One risk that isn't mentioned, but is very real for a lot of people, is identity theft. Identity theft is the act of someone using your identity, usually to do criminal things. Lots of people tend to post a photo of their passport/identity card/drivers license/certificate with full name and/or anything else with a social security number at some point, usually celebrating an achievement or showing off their new skills.

This kind of information can be used to impersonate someone, opening a bank account in their name, taking over existing assets, committing fraud, etc. Physical threats associated with these include:

  • minor annoyances as being flagged in government systems causing renewing a passport to take more time or having to endure extra questioning when traveling
  • temporary loss of access to financial assets, in the best case causing an embarrassing moment in the supermarket when you can not pay your bill, and in the worst case being unable to pay your rent or loan, repossession of cars or other goods you require to live, being expelled from your home etc
  • being marked as a criminal on the internet (e.g. "I went to Mr. X. Y. for help with my taxes. He was even certified! Never heard from him again after I payed his fees.") Such things can cost you a job offer or two.
  • facing lawyers, investigations and/or trials for crimes committed under your name, without your knowledge. Living with the knowledge that you may have to pay damages caused in your name or even have to spend time in jail as you may or may not be able to defend yourself against those accusations.
7

Few years ago there was a strong opposition to Gawker Stalker app for posting current locations of celebrities.

The main argument for the app was: By posting someone's location out on a public forum, you allowed stalkers/psycopaths to reach there with guns and be ready when they come out of the building.
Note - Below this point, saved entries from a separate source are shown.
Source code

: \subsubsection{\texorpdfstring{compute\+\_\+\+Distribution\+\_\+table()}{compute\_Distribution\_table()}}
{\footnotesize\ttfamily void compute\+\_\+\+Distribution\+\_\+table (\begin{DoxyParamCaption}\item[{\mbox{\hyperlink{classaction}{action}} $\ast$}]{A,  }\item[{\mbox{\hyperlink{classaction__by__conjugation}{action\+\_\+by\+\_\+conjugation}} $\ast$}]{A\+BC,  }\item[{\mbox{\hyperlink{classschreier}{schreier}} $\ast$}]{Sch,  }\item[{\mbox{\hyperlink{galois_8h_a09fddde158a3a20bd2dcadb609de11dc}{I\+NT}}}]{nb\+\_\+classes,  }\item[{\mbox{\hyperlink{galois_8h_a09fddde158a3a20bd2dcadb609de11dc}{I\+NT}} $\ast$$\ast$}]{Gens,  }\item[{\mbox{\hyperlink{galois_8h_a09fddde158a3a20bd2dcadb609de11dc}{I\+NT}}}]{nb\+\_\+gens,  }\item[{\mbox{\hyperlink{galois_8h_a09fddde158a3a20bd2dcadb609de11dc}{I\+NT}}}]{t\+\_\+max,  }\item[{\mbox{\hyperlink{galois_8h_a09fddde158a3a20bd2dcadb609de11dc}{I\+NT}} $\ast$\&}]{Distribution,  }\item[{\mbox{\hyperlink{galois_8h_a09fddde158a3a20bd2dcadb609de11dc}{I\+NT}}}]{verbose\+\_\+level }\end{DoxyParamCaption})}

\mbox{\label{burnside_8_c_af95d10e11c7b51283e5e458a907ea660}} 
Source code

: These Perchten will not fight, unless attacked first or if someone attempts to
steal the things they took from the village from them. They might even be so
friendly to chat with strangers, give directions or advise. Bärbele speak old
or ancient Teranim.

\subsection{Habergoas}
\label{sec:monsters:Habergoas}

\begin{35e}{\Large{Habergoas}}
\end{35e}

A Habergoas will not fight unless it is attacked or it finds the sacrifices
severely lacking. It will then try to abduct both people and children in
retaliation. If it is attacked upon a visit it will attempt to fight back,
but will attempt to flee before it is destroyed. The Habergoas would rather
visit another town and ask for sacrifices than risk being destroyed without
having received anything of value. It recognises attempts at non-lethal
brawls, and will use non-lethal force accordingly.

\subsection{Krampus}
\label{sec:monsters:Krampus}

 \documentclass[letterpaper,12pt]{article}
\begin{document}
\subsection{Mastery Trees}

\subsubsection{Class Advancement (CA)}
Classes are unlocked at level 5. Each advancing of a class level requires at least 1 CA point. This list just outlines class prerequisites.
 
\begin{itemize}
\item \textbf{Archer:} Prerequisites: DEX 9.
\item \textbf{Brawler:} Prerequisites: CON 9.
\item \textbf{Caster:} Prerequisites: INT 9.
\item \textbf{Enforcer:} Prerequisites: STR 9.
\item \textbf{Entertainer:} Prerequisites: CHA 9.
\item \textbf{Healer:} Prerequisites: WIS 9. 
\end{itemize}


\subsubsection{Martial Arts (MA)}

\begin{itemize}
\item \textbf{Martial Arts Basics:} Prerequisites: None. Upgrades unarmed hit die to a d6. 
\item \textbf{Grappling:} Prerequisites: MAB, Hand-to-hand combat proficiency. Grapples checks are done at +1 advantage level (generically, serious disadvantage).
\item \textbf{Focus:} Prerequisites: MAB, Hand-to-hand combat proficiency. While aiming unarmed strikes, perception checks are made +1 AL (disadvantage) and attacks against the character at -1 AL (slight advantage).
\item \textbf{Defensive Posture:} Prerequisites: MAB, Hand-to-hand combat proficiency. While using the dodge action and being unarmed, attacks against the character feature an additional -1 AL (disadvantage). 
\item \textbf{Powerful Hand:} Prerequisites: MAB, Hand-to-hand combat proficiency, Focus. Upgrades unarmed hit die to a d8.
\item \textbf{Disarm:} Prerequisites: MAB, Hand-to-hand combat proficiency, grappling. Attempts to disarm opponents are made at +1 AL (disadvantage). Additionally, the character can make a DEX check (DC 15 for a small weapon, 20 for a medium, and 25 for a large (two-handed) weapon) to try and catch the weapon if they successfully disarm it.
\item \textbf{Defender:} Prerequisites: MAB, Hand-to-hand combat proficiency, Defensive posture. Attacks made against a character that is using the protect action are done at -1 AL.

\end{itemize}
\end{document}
This is an incredibly scary physical threat.

Suppose somebody has a crazy stalker/ex that has not been blocked on the social media or if their social media publishing status is public, they are under a similar risk.

Having said that, it is important to note that having stopped posting such information doesn't mean that they are free from such threats. Crazy people could be lurking in their neighborhood or burglars could be looking for changes in newspaper subscriptions/heaps of newspapers/mail/milk cartons etc.

4

As this answer says, some personal information can be answers to security questions, possible allowing someone to access your email. I want to clarify the physical risks associated with that, since the connection was not made clear in that answer.

Losing your email can further compromise your personal information (and online assets, bank accounts, etc.), since email accounts can often control access to other accounts through password resetting. Essentially, losing your email can give up your address if you've ever entered it online or billed/shipped something there. It should be noted, though, that if you own property the owner/address can easily be looked up online anyway, even if you never share your address. Think of how phone books work, but online.

The revelation of your address provides a physical location for someone to target you and your family. If you post that you are leaving for vacation, someone could enter your residence and do whatever they want. If they know your address, someone with enough will and money could try to assassinate you, like in the recent poisoning of Sergei and Yulia Skripal.

Additional information which could be physically dangerous if discovered could include:

  • Where your kids go to school
  • Places you frequent
  • Activities you are involved in and what the schedule is
  • The information of your relatives and friends

In my opinion, there's no sense in worrying too much about this, because though you can guard your information, there is little you can do if someone wants to harm you bad enough.

  • 1
    I'm pretty sure assassination is not part of OP's threat model... – forest Apr 22 '18 at 8:15
  • @forest So what? It's the information that allowed it to happen. The same information can be used for bullying, threats, violence, anything else. If it's the information we're concerned about, then focus on that. Sure, what people do with it can be extreme, but the information allows less extreme threats as well. – mbomb007 Apr 23 '18 at 2:31
  • If assassination is a realistic threat, then "casually posting to social media" is the least of OP's worries, and avoiding that would not mitigate the threat to any acceptable extent. You would have to completely remove your online presence, and more. – forest Apr 23 '18 at 2:35
  • I think you should re-read my answer. I mention how easy it is to get someone's address. It doesn't take an assassin or funds to present physical threat if you know someone's address. I was simply presenting an example from recent news. – mbomb007 Apr 23 '18 at 13:11
-1

We live in a world increasingly ruled by mindless algorithms. Algorithms fed by massive amounts of data. Algorithms that don't have to be perfectly accurate, but only mostly accurate.

Imagine that companies start building different profiles of everyone in the world, based on what they share on Facebook. These companies then sell these profiles to employers, creditors, government, or anyone who will pay for it.

Employers make decisions on hiring/firing based on these "social media scores". "Find the BEST, most RELIABLE, most CONSCIENSCIOUS employees with our NEW Social Scoring System! Filter out all those deadbeat nonproductive, alcoholic, or potentially racist employees!".

Creditors use this for debt collection "We noticed you went a trip last month Mr. Jones, if you have money for vacations, surely you can afford to pay us more!".

Government uses it to cast wide nets for any political activity, or simply to crack down on groups it doesn't currently like. "We KNOW you're a communist sir, you're best friends with 5 known communists on Facebook, and have had 300 conversations with these Communists in the past 3 years!. Plus, based on your location score, you spend a lot of time at known communist hot spots."

Facebook knows:

  • Where you were last night.
  • Who your friends are.
  • Where you work.
  • What your politics are.

Combine all the data, and you can create a very interesting (and maybe not always accurate) picture of someone. Analyzing your friends, where you've been, what you say, etc, can be far more revealing than your opinion on cat pictures.